T-tests -- Definition and Types of tests

Sameer Mathur

T-test

Student t-test is a statistical test which is widely used to compare the mean of two groups of samples. It is used to evaluate whether the means of two sets of data are significantly different from each other.

Types of t-test

The one-sample t-test, used to compare the mean of a population with a theoretical value.
The unpaired two sample t-test, used to compare the mean of two independent samples.
The paired t-test, used to compare the means between two related groups of samples.

One-sample t-test

One-sample t-test is used to compare the mean of a population to a specified theoretical mean \( \mu \).

One-sample t-test -- Formula

Let \( X \) represents a set of values with size \( n \), with mean \( m \) and with standard deviation \( S \).
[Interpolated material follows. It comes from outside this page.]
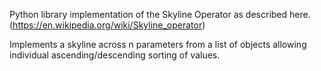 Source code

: Python library implementation of the Skyline Operator as described here. (https://en.wikipedia.org/wiki/Skyline_operator)

Implements a skyline across n parameters from a list of objects allowing individual ascending/descending sorting of values.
The comparison of the observed mean \( (m) \) of the population to a theoretical value \( \mu \) is performed with the formula below :

\[ t = \frac{m - \mu}{\frac{s}{\sqrt{n}}} \]

The degrees of freedom \( (df) \) used in this test are :

\[ df = n-1 \]

One-sample t-test -- Assumptions

The t-test can be used only when the data are normally distributed.

Independent (Unpaired) two sample t-test

Independent (or unpaired two sample) t-test is used to compare the means of two unrelated groups of samples.

Independent (Unpaired) two sample t-test -- Example

Suppose we have a cohort of 100 individuals (50 women and 50 men).

Suppose the question is to test whether the average weight of women is significantly different from that of men?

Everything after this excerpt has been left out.